**WHAT TO DO**.
Which lines in the records below hold the word "读写功能上并无变化"? Copy each of them.

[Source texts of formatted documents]
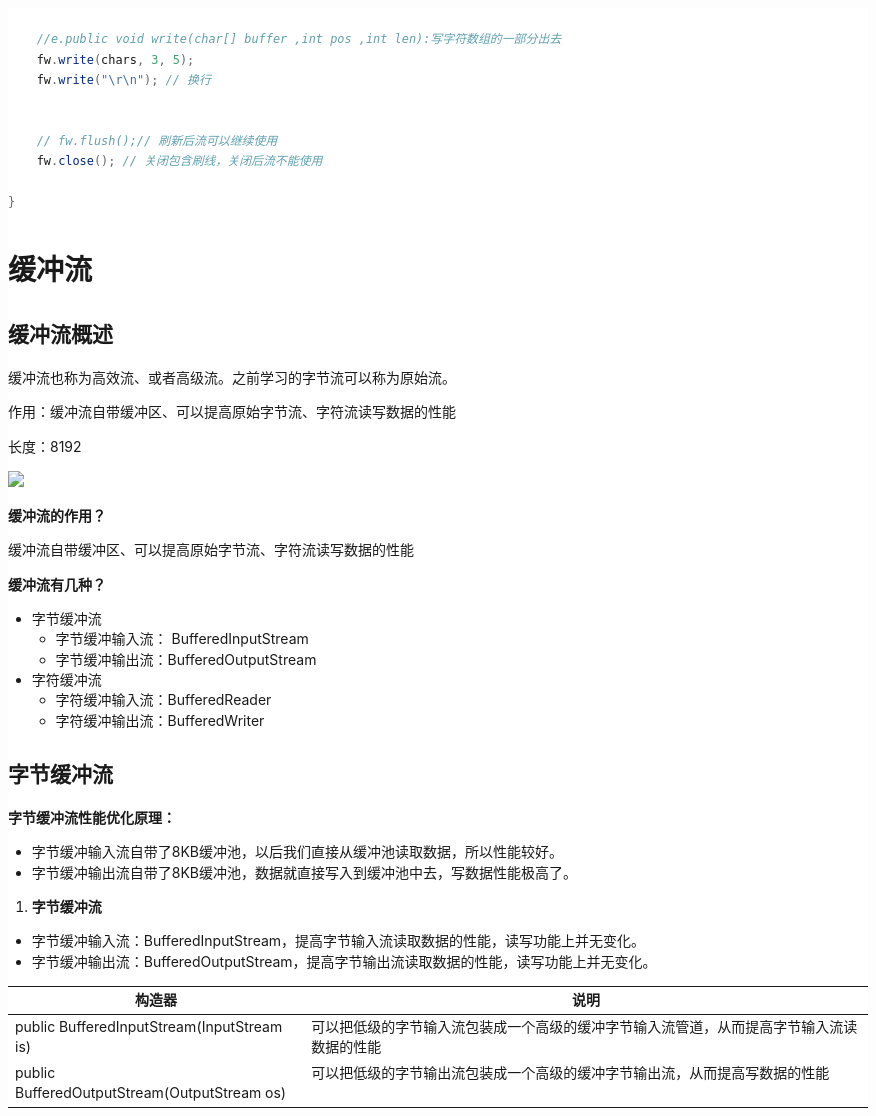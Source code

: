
 ```java

    //e.public void write(char[] buffer ,int pos ,int len):写字符数组的一部分出去
    fw.write(chars, 3, 5);
    fw.write("\r\n"); // 换行


    // fw.flush();// 刷新后流可以继续使用
    fw.close(); // 关闭包含刷线，关闭后流不能使用

}
```

# 缓冲流

## 缓冲流概述

缓冲流也称为高效流、或者高级流。之前学习的字节流可以称为原始流。

作用：缓冲流自带缓冲区、可以提高原始字节流、字符流读写数据的性能

长度：8192

![](\image\BufferStream.png)

**缓冲流的作用？**

缓冲流自带缓冲区、可以提高原始字节流、字符流读写数据的性能

**缓冲流有几种？**

- 字节缓冲流
  - 字节缓冲输入流： BufferedInputStream
  -  字节缓冲输出流：BufferedOutputStream
- 字符缓冲流
  - 字符缓冲输入流：BufferedReader
  - 字符缓冲输出流：BufferedWriter

## 字节缓冲流

**字节缓冲流性能优化原理：**

- 字节缓冲输入流自带了8KB缓冲池，以后我们直接从缓冲池读取数据，所以性能较好。
- 字节缓冲输出流自带了8KB缓冲池，数据就直接写入到缓冲池中去，写数据性能极高了。

1. **字节缓冲流**

-  字节缓冲输入流：BufferedInputStream，提高字节输入流读取数据的性能，读写功能上并无变化。
-  字节缓冲输出流：BufferedOutputStream，提高字节输出流读取数据的性能，读写功能上并无变化。

| 构造器                                       | 说明                                                         |
| -------------------------------------------- | ------------------------------------------------------------ |
| public BufferedInputStream(InputStream is)   | 可以把低级的字节输入流包装成一个高级的缓冲字节输入流管道，从而提高字节输入流读数据的性能 |
| public BufferedOutputStream(OutputStream os) | 可以把低级的字节输出流包装成一个高级的缓冲字节输出流，从而提高写数据的性能 |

**TASK ANSWER**.
-  字节缓冲输入流：BufferedInputStream，提高字节输入流读取数据的性能，读写功能上并无变化。
-  字节缓冲输出流：BufferedOutputStream，提高字节输出流读取数据的性能，读写功能上并无变化。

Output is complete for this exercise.